At least 100 SLO County residents cut off after key road washes away during storm
At least 100 San Luis Obispo County residents were cut off from the rest of the region Sunday after the latest atmospheric river to hit the Central Coast caused floodwaters to completely wipe out a key road.
Floodwaters took away a section of Chimney Rock Road just south of Lake Nacimiento during heavy rains on Friday.
Residents of Running Deer Ranch, CAL-Shasta and Tri-Counties neighborhoods have no way to travel out of their rural area by car.
Instead, they must commute to the grocery store, work or school by boat via the Lake Nacimiento Marina.
Christine Ruda said that she cannot access her mail or make it to a doctor’s appointment in Templeton due to the road closure.
“Right now we’re just all a little tense,” Ruda said, adding that she’s never before seen weather like this in her 60 years of living in San Luis Obispo County. “There’s a lot of people that have jobs out here that can’t get to their jobs.”
The San Luis Obispo County Office of Emergency Services is coordinating with Cal Fire and the San Luis Obispo County Sheriff’s Office to transport residents who need to get out of the area and provide any needed emergency services, said Rachel Dion, county emergency services coordinator.
“The residents are communicating with us to let us know what they need,” Dion said. “It’s a lot of neighbor-helping-neighbor at this point, but we’re ready if they need us.”
The county has set up an email and text messaging system with the residents to quickly communicate, Dion added.
Just how long residents will be isolated is yet to be determined.
The San Luis Obispo County Public Works Department is planning on a temporary fix to the road while a permanent solution is figured out, public information officer Paula McCambridge wrote in an email to The Tribune.
“For safety reasons, we’ll need to wait until after the second big storm expected on Tuesday,” McCambridge wrote.
After the next rainstorm heading toward San Luis Obispo County clears, then the public works department will head out there to better assess the damage, according to McCambridge.
Ruda is hoping that the county will place a temporary bridge across the chasm for people to cross.
Something needs to happen soon, she added, “because they can’t leave 400 people out here like this.”
Residents of the rural neighborhoods were in a similar situation in early January, when a severe winter storm caused floodwaters to wash out the bottom of Chimney Rock Road in the same place.
The thoroughfare previously had culverts that allowed water to flow under it.
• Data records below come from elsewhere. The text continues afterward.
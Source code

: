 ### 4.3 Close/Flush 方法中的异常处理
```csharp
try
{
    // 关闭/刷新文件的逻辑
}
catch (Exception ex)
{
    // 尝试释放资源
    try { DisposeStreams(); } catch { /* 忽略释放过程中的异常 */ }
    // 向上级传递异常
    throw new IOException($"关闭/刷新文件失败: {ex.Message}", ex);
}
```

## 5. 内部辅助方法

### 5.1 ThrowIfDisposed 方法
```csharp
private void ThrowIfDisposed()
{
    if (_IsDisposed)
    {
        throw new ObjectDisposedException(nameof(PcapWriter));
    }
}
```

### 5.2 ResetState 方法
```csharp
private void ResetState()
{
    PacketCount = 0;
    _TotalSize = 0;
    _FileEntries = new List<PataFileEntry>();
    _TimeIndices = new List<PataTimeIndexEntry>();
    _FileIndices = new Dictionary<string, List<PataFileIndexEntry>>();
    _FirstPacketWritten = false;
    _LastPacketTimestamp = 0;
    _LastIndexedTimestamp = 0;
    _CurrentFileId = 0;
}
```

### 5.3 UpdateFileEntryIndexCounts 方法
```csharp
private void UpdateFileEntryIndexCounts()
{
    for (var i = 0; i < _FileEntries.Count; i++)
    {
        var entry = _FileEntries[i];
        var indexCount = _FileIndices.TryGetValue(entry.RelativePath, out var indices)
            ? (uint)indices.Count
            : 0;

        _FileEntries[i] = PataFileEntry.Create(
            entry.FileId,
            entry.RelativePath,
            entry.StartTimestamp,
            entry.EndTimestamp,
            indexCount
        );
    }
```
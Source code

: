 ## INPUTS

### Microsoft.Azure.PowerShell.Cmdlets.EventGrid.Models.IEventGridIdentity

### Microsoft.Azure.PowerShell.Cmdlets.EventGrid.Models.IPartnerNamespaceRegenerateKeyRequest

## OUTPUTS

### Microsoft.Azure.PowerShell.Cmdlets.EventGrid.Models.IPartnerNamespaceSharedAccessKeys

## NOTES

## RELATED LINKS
But the severe storms caused what is usually a trickling stream to turn into a roaring river that eroded away the road.
“The recent washout is much worse because it looks like the culverts are gone,” area resident Phillip Klein said. “The chasm is bigger than it was before, so it should be interesting to see what they propose for a temporary fix.”
Klein said he has seen the community respond positively to help people in need.
“It’s very comforting to know that people care for each other out here and check on each other and there’s literally nothing they won’t do in the way of food, supplies, time,” Klein said. “It’s pretty great to experience.”